Does this allow persistent store? No. No magic. You cant
change the type of a variant. Its forever (or at least until
it is destroyed), just like a reference cant change to refer to another
object.

--
        JOHN (MAX) SKALLER,         INTERNET:maxtal@suphys.physics.su.oz.au
 Maxtal Pty Ltd,      CSERVE:10236.1703
        6 MacKay St ASHFIELD,     Mem: SA IT/9/22,SC22/WG21
        NSW 2131, AUSTRALIA

Author: maxtal@physics.su.OZ.AU (John Max Skaller)
Date: Sun, 9 May 1993 20:33:00 GMT Raw View

 In a recent post I said we need some sort of discriminated
union for managing heterogenous aggregates. In the past I have
posted notes on 'variants' which provide such a mechanism and
have some lovely properties.

 Variants, however, suffered from a problem: it is not
possible to do a type changing assignment to a variant.
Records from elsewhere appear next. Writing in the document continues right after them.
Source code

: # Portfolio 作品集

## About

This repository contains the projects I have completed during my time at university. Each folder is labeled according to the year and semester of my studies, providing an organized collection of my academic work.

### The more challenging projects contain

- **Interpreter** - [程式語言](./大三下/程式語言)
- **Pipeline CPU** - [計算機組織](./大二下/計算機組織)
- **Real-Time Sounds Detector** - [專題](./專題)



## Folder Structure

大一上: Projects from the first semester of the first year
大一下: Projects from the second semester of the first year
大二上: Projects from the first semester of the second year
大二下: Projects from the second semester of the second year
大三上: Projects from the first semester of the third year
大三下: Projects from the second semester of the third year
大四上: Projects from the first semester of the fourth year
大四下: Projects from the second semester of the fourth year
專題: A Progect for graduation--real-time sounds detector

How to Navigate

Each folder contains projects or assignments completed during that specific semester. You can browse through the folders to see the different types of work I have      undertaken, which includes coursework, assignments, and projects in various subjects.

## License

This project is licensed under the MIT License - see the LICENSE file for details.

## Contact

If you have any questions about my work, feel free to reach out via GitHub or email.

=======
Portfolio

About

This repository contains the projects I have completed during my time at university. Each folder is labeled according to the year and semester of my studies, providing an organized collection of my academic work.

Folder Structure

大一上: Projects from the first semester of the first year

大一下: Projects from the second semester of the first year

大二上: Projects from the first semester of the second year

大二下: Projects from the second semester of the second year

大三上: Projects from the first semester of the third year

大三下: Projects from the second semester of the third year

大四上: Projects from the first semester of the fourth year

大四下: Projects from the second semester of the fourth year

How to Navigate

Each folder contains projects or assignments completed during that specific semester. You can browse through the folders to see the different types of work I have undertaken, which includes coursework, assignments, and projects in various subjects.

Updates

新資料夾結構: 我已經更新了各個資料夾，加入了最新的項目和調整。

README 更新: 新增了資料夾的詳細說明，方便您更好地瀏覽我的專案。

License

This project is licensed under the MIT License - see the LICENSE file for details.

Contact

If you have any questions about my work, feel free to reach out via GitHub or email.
 A variant is not a type: it can be turned into a type
by encapsulating it in a class (forming a discriminated union type).
Recently, Fergus Henderson showed how this could be used to
implement assignments, solving the one major problem of variants.

 So I want to review the notion of variants, in preparation
for writing a proposal. I'll try to cover the easy bit first:
the easy bit is the semantics. The hard bit is the convincing
argument that variants are essential.

 A variant is not a type. However, you can write:

 variant V [int, long, X, Y];
 V v=2L; // initialises a 'long'

 select(v)
 {
  type(int i) {  cout << i; }
  type(long l) { cout<<l; }
  type(X x) { cout<<x; }
  type(Y y) { cout <<y; }
 }

The 'select' statement and the rules for initialising variants
are the only semantic rules that are really needed for variants.

The select statement is equivalent to a set of anonymous overloaded
function calls, as is initialisation.

My current rules for 'select' require no ambiguity and completeness.

The above select shows a regular pattern in type clauses. It is
permitted to write the abbreviated notation:

 cout<<v;

for this select: this is called automatic expansion.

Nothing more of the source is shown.